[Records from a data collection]
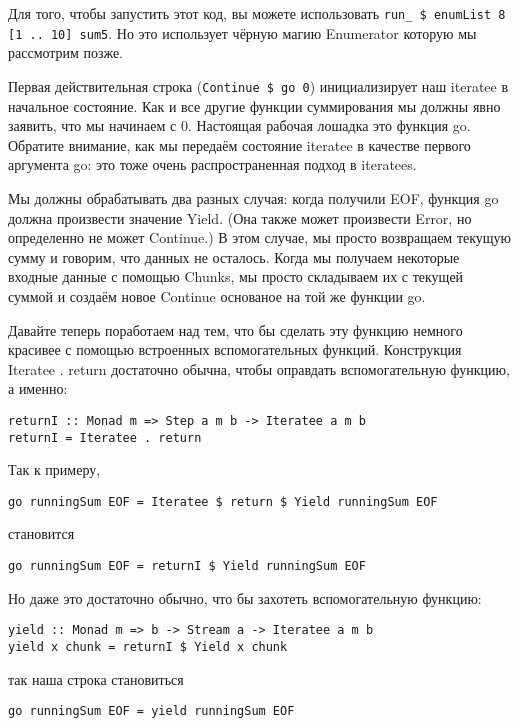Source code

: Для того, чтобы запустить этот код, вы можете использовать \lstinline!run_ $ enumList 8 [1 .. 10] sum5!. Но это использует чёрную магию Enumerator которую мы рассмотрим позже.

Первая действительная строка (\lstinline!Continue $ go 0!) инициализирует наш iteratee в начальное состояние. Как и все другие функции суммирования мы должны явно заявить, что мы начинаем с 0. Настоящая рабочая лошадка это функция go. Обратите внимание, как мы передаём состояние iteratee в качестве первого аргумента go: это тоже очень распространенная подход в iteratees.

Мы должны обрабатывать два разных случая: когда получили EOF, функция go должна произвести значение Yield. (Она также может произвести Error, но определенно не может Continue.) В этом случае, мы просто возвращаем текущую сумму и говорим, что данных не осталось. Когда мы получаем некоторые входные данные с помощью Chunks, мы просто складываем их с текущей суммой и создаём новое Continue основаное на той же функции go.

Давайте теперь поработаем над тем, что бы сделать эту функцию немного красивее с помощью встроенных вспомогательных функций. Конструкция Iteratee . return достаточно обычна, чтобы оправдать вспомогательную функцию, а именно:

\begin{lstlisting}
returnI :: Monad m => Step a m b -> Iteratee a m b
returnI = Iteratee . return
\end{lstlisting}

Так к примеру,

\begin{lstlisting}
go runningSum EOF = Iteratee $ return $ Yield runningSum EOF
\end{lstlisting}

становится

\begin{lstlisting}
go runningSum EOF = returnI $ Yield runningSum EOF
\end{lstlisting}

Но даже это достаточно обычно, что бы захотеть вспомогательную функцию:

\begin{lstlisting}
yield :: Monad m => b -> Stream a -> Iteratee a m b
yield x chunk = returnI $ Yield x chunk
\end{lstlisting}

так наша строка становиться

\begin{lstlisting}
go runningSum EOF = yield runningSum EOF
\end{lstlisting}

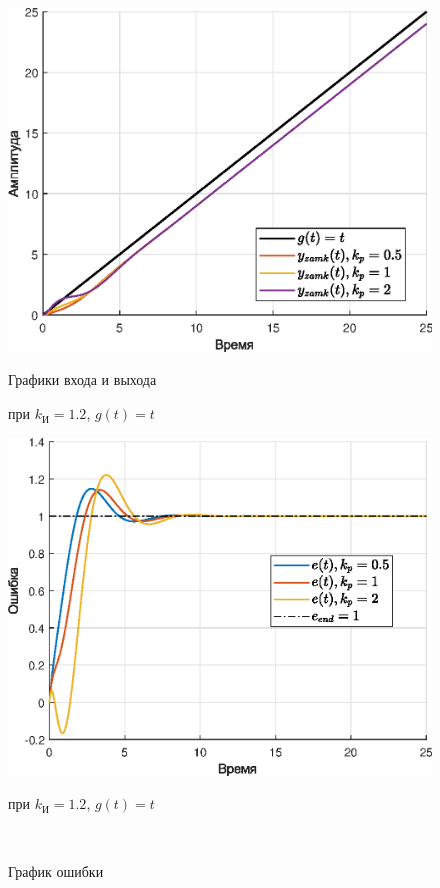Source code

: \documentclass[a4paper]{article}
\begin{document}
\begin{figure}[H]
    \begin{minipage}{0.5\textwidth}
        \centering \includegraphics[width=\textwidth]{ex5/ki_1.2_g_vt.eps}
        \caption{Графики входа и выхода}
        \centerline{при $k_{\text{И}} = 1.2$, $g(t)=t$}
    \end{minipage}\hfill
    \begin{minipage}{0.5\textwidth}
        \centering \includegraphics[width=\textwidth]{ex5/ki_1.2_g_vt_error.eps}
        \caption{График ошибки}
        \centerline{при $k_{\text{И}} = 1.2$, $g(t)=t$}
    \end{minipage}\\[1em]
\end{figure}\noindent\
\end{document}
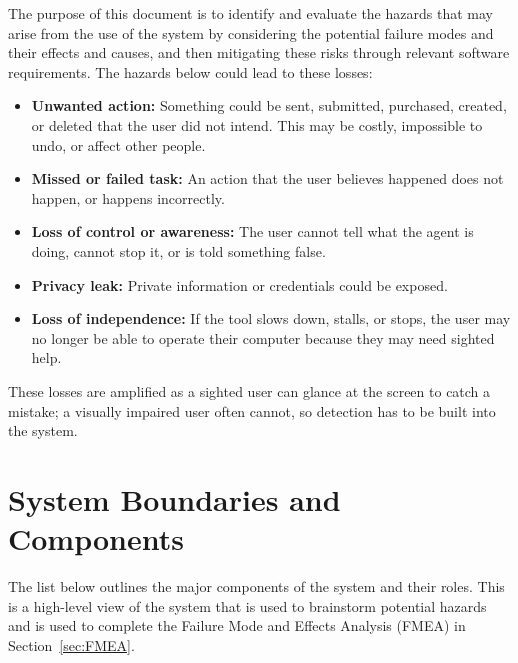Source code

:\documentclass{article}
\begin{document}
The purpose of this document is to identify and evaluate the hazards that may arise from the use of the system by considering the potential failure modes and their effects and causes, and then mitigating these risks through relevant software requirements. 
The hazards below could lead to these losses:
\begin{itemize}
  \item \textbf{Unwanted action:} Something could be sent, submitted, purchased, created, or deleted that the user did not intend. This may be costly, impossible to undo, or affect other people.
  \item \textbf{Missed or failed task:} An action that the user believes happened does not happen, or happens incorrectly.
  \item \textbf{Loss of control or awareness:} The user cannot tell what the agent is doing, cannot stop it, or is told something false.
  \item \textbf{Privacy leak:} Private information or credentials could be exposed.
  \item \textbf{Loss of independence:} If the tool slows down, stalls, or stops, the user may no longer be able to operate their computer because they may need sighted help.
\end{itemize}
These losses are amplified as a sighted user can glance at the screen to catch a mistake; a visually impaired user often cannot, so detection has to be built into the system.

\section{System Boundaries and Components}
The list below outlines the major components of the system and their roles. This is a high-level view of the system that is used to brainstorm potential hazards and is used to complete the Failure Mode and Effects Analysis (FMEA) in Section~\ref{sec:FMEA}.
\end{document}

» TASK DIRECTIONS: Reproduce each entry exactly, without the pictures.

» PROBLEM SOLUTION:
Source code

: Для того, чтобы запустить этот код, вы можете использовать \lstinline!run_ $ enumList 8 [1 .. 10] sum5!. Но это использует чёрную магию Enumerator которую мы рассмотрим позже.

Первая действительная строка (\lstinline!Continue $ go 0!) инициализирует наш iteratee в начальное состояние. Как и все другие функции суммирования мы должны явно заявить, что мы начинаем с 0. Настоящая рабочая лошадка это функция go. Обратите внимание, как мы передаём состояние iteratee в качестве первого аргумента go: это тоже очень распространенная подход в iteratees.

Мы должны обрабатывать два разных случая: когда получили EOF, функция go должна произвести значение Yield. (Она также может произвести Error, но определенно не может Continue.) В этом случае, мы просто возвращаем текущую сумму и говорим, что данных не осталось. Когда мы получаем некоторые входные данные с помощью Chunks, мы просто складываем их с текущей суммой и создаём новое Continue основаное на той же функции go.

Давайте теперь поработаем над тем, что бы сделать эту функцию немного красивее с помощью встроенных вспомогательных функций. Конструкция Iteratee . return достаточно обычна, чтобы оправдать вспомогательную функцию, а именно:

\begin{lstlisting}
returnI :: Monad m => Step a m b -> Iteratee a m b
returnI = Iteratee . return
\end{lstlisting}

Так к примеру,

\begin{lstlisting}
go runningSum EOF = Iteratee $ return $ Yield runningSum EOF
\end{lstlisting}

становится

\begin{lstlisting}
go runningSum EOF = returnI $ Yield runningSum EOF
\end{lstlisting}

Но даже это достаточно обычно, что бы захотеть вспомогательную функцию:

\begin{lstlisting}
yield :: Monad m => b -> Stream a -> Iteratee a m b
yield x chunk = returnI $ Yield x chunk
\end{lstlisting}

так наша строка становиться

\begin{lstlisting}
go runningSum EOF = yield runningSum EOF
\end{lstlisting}

Source code

: \documentclass[a4paper]{article}
\begin{document}
\begin{figure}[H]
    \begin{minipage}{0.5\textwidth}
        \centering \includegraphics[width=\textwidth]{ex5/ki_1.2_g_vt.eps}
        \caption{Графики входа и выхода}
        \centerline{при $k_{\text{И}} = 1.2$, $g(t)=t$}
    \end{minipage}\hfill
    \begin{minipage}{0.5\textwidth}
        \centering \includegraphics[width=\textwidth]{ex5/ki_1.2_g_vt_error.eps}
        \caption{График ошибки}
        \centerline{при $k_{\text{И}} = 1.2$, $g(t)=t$}
    \end{minipage}\\[1em]
\end{figure}\noindent\
\end{document}
Source code

:\documentclass{article}
\begin{document}
The purpose of this document is to identify and evaluate the hazards that may arise from the use of the system by considering the potential failure modes and their effects and causes, and then mitigating these risks through relevant software requirements. 
The hazards below could lead to these losses:
\begin{itemize}
  \item \textbf{Unwanted action:} Something could be sent, submitted, purchased, created, or deleted that the user did not intend. This may be costly, impossible to undo, or affect other people.
  \item \textbf{Missed or failed task:} An action that the user believes happened does not happen, or happens incorrectly.
  \item \textbf{Loss of control or awareness:} The user cannot tell what the agent is doing, cannot stop it, or is told something false.
  \item \textbf{Privacy leak:} Private information or credentials could be exposed.
  \item \textbf{Loss of independence:} If the tool slows down, stalls, or stops, the user may no longer be able to operate their computer because they may need sighted help.
\end{itemize}
These losses are amplified as a sighted user can glance at the screen to catch a mistake; a visually impaired user often cannot, so detection has to be built into the system.

\section{System Boundaries and Components}
The list below outlines the major components of the system and their roles. This is a high-level view of the system that is used to brainstorm potential hazards and is used to complete the Failure Mode and Effects Analysis (FMEA) in Section~\ref{sec:FMEA}.
\end{document}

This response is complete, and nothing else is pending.